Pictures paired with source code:
****
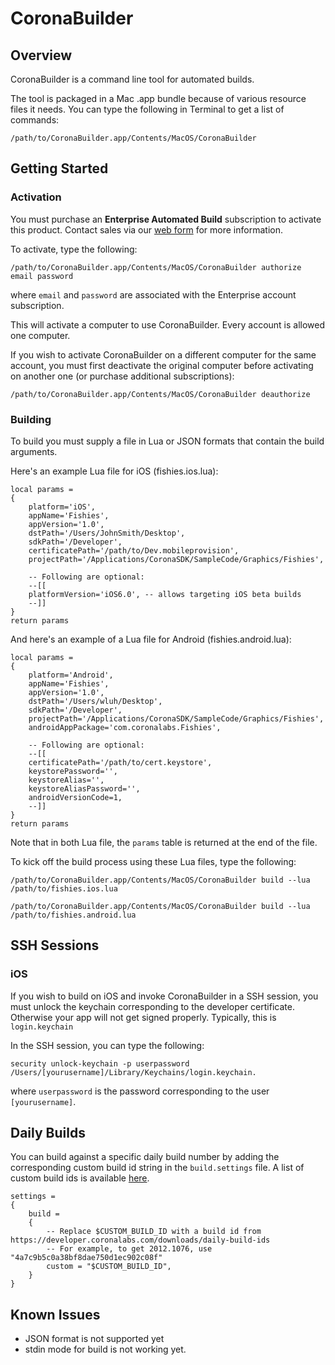 CoronaBuilder
=============

Overview
--------

CoronaBuilder is a command line tool for automated builds.

The tool is packaged in a Mac .app bundle because of various resource files it needs. You can type the following in Terminal to get a list of commands:

	/path/to/CoronaBuilder.app/Contents/MacOS/CoronaBuilder


Getting Started
---------------

### Activation ###

You must purchase an **Enterprise Automated Build** subscription to activate this product. Contact sales via our [web form](http://www.coronalabs.com/products/contact) for more information.

To activate, type the following:

	/path/to/CoronaBuilder.app/Contents/MacOS/CoronaBuilder authorize email password

where `email` and `password` are associated with the Enterprise account subscription.

This will activate a computer to use CoronaBuilder. Every account is allowed one computer. 

If you wish to activate CoronaBuilder on a different computer for the same account, you must first deactivate the original computer before activating on another one (or purchase additional subscriptions):

	/path/to/CoronaBuilder.app/Contents/MacOS/CoronaBuilder deauthorize


### Building ###

To build you must supply a file in Lua or JSON formats that contain the build arguments.

Here's an example Lua file for iOS (fishies.ios.lua):

	local params =
	{
		platform='iOS',
		appName='Fishies',
		appVersion='1.0',
		dstPath='/Users/JohnSmith/Desktop',
		sdkPath='/Developer',
		certificatePath='/path/to/Dev.mobileprovision',
		projectPath='/Applications/CoronaSDK/SampleCode/Graphics/Fishies',

		-- Following are optional:
		--[[
		platformVersion='iOS6.0', -- allows targeting iOS beta builds
		--]]
	}
	return params

And here's an example of a Lua file for Android (fishies.android.lua):

	local params =
	{
		platform='Android',
		appName='Fishies',
		appVersion='1.0',
		dstPath='/Users/wluh/Desktop',
		sdkPath='/Developer',
		projectPath='/Applications/CoronaSDK/SampleCode/Graphics/Fishies',
		androidAppPackage='com.coronalabs.Fishies',
		
		-- Following are optional:
		--[[
		certificatePath='/path/to/cert.keystore',
		keystorePassword='',
		keystoreAlias='',
		keystoreAliasPassword='',
		androidVersionCode=1,
		--]]
	}
	return params

Note that in both Lua file, the `params` table is returned at the end of the file.

To kick off the build process using these Lua files, type the following:

	/path/to/CoronaBuilder.app/Contents/MacOS/CoronaBuilder build --lua /path/to/fishies.ios.lua

	/path/to/CoronaBuilder.app/Contents/MacOS/CoronaBuilder build --lua /path/to/fishies.android.lua


SSH Sessions
------------

### iOS ###

If you wish to build on iOS and invoke CoronaBuilder in a SSH session, you must unlock the keychain corresponding to the developer certificate. Otherwise your app will not get signed properly. Typically, this is `login.keychain`

In the SSH session, you can type the following:

	security unlock-keychain -p userpassword /Users/[yourusername]/Library/Keychains/login.keychain. 

where `userpassword` is the password corresponding to the user `[yourusername]`.


Daily Builds
------------

You can build against a specific daily build number by adding the corresponding custom build id string in the `build.settings` file. A list of custom build ids is available [here](https://developer.coronalabs.com/downloads/daily-build-ids).

	settings =
	{
		build =
		{
			-- Replace $CUSTOM_BUILD_ID with a build id from https://developer.coronalabs.com/downloads/daily-build-ids
			-- For example, to get 2012.1076, use "4a7c9b5c0a38bf8dae750d1ec902c08f"
			custom = "$CUSTOM_BUILD_ID",
		}
	}


Known Issues
------------
+ JSON format is not supported yet
+ stdin mode for build is not working yet.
****
EXERCISE AIM → Where a line of the data contains the string "wish", include it in a count, and state that count alone.

SOLUTION BELOW → 2